RECORDED DATA:
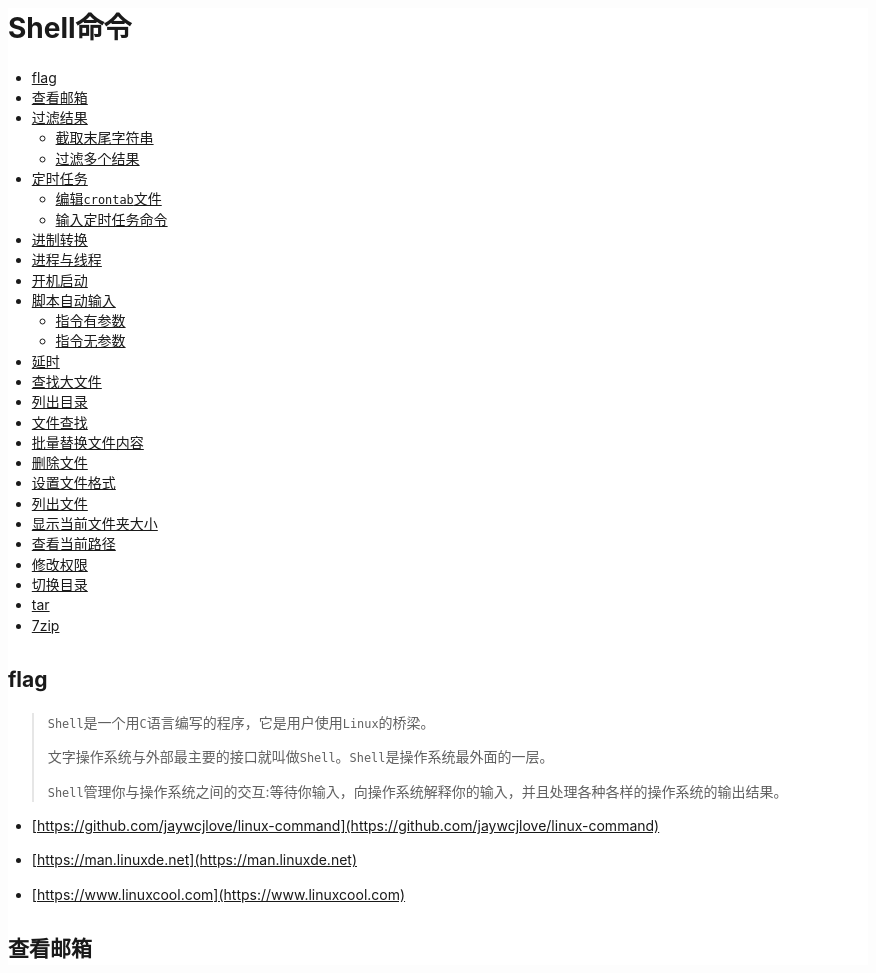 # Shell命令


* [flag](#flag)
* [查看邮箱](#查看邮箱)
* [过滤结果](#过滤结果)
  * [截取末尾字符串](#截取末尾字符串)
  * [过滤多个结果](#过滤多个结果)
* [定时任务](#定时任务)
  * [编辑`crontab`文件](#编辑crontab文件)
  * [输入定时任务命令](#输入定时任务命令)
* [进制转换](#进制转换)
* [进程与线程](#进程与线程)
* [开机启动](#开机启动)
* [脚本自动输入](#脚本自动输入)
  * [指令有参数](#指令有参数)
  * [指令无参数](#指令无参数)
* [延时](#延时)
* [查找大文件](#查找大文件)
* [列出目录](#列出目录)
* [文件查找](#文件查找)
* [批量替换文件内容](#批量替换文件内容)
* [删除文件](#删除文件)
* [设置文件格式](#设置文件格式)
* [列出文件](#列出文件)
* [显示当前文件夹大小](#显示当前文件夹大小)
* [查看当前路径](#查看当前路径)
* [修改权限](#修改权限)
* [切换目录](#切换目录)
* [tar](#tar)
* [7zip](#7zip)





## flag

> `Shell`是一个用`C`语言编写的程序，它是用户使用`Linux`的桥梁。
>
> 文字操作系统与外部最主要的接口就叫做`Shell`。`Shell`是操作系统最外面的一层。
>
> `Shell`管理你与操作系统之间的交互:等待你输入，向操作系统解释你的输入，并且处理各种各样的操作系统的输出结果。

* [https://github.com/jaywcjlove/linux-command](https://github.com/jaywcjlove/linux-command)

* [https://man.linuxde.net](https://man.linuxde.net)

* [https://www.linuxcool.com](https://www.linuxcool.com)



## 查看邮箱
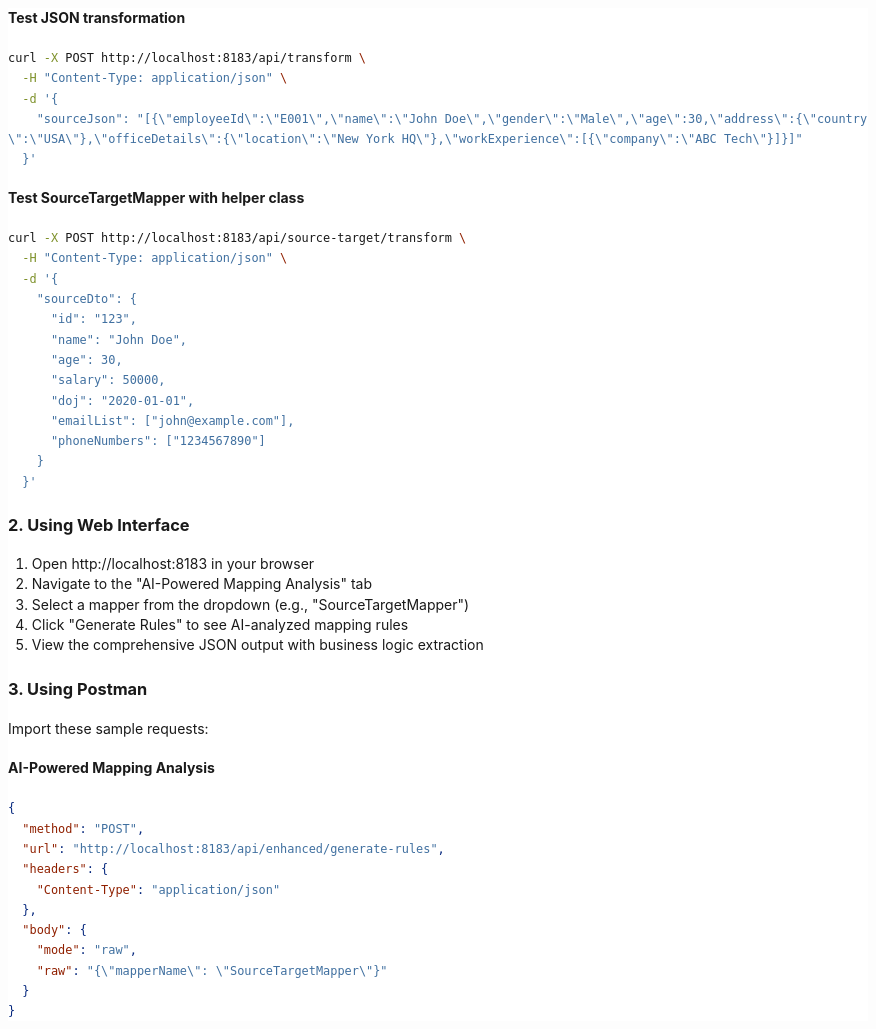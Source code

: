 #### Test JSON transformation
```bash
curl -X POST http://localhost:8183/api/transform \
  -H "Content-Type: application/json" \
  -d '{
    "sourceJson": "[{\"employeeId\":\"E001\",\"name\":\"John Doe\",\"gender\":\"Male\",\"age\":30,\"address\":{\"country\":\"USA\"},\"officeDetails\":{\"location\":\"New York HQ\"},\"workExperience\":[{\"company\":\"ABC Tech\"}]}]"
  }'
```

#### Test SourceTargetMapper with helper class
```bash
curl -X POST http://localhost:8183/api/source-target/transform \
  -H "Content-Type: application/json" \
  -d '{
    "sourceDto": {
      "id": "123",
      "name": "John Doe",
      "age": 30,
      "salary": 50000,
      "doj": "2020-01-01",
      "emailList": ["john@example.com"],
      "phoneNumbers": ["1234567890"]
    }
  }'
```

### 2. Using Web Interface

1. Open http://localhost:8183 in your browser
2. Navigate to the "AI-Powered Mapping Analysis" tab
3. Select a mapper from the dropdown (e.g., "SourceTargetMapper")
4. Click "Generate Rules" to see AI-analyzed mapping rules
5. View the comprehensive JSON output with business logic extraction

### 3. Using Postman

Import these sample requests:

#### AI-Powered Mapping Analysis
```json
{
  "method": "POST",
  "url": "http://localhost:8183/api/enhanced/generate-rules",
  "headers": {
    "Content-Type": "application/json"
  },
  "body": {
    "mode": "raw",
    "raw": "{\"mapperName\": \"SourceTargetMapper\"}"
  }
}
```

* * *

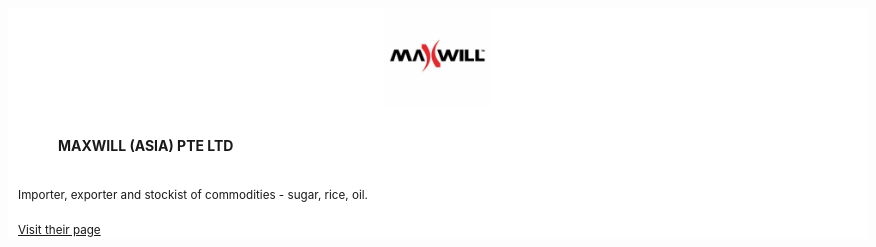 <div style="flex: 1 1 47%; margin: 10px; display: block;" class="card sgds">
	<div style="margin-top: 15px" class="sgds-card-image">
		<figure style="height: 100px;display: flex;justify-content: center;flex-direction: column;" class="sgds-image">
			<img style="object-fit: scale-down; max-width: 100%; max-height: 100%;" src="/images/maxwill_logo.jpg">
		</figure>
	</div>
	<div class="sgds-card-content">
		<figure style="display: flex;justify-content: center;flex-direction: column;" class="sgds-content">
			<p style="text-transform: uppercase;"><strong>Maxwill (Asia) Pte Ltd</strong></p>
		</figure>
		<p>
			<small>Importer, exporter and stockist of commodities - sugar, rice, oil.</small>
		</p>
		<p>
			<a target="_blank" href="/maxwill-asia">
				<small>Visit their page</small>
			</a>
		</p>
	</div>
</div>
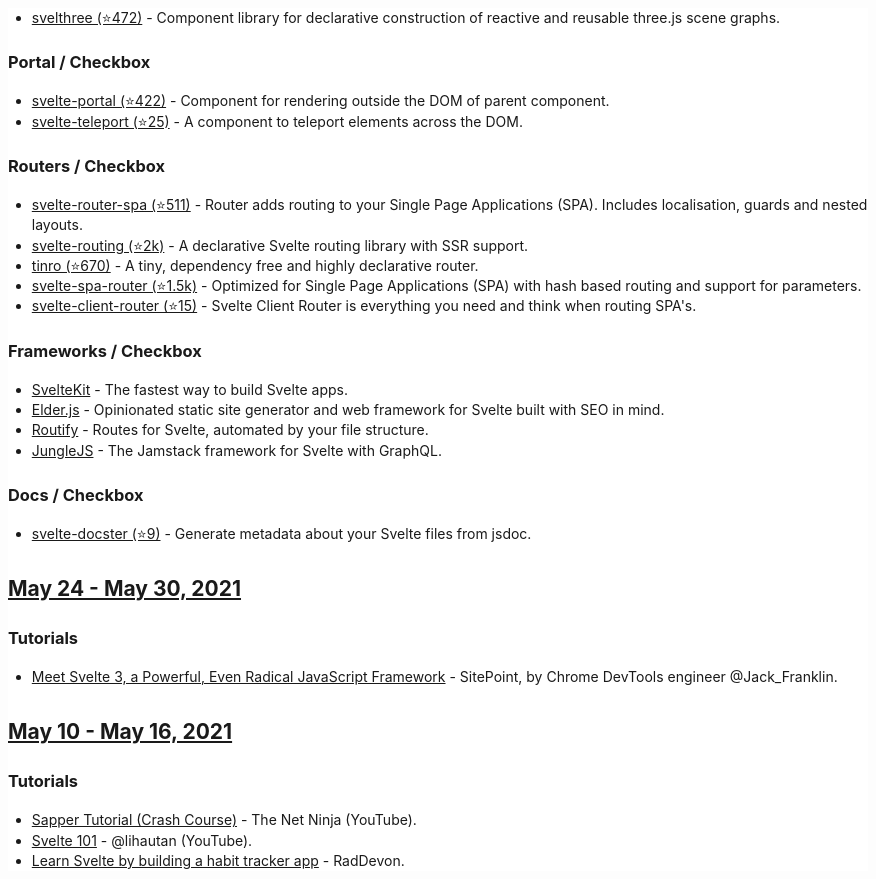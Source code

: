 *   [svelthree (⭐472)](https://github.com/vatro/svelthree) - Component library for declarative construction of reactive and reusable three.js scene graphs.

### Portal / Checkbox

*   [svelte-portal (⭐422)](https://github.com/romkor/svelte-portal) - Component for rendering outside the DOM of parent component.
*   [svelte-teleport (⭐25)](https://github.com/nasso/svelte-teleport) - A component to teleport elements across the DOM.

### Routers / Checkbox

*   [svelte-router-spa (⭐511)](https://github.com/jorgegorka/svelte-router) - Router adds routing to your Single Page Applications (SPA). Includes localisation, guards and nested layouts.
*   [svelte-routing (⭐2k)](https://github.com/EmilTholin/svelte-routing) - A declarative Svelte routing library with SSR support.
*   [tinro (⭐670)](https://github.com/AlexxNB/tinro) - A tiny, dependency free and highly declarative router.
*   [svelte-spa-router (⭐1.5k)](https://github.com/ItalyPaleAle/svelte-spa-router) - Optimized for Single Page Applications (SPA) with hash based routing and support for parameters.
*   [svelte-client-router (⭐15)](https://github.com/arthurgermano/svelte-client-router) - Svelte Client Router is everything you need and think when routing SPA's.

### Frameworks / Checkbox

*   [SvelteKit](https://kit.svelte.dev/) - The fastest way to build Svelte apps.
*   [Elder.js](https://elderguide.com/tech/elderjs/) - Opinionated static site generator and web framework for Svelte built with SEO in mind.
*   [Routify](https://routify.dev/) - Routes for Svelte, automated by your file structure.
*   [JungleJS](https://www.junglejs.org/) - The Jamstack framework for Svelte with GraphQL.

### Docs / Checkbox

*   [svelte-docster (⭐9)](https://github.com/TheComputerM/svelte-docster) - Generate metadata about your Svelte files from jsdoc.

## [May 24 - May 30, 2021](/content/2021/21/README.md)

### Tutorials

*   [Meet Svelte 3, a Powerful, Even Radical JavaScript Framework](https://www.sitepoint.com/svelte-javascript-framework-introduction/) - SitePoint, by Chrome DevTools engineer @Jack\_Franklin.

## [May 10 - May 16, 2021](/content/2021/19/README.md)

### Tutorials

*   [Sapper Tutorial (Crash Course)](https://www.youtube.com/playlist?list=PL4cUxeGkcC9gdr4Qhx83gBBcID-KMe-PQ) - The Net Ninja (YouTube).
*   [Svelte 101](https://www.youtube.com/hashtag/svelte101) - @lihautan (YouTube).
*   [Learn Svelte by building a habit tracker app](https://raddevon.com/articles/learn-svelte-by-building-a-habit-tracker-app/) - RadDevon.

PROBLEM REQUIREMENTS: Please output the lines of the listing above that fall in the stretch from the one with "### Docs / Checkbox" through the one with "[Learn Svelte by", exactly and only those.

WRITTEN SOLUTION:
### Docs / Checkbox

*   [svelte-docster (⭐9)](https://github.com/TheComputerM/svelte-docster) - Generate metadata about your Svelte files from jsdoc.

## [May 24 - May 30, 2021](/content/2021/21/README.md)

### Tutorials

*   [Meet Svelte 3, a Powerful, Even Radical JavaScript Framework](https://www.sitepoint.com/svelte-javascript-framework-introduction/) - SitePoint, by Chrome DevTools engineer @Jack\_Franklin.

## [May 10 - May 16, 2021](/content/2021/19/README.md)

### Tutorials

*   [Sapper Tutorial (Crash Course)](https://www.youtube.com/playlist?list=PL4cUxeGkcC9gdr4Qhx83gBBcID-KMe-PQ) - The Net Ninja (YouTube).
*   [Svelte 101](https://www.youtube.com/hashtag/svelte101) - @lihautan (YouTube).
*   [Learn Svelte by building a habit tracker app](https://raddevon.com/articles/learn-svelte-by-building-a-habit-tracker-app/) - RadDevon.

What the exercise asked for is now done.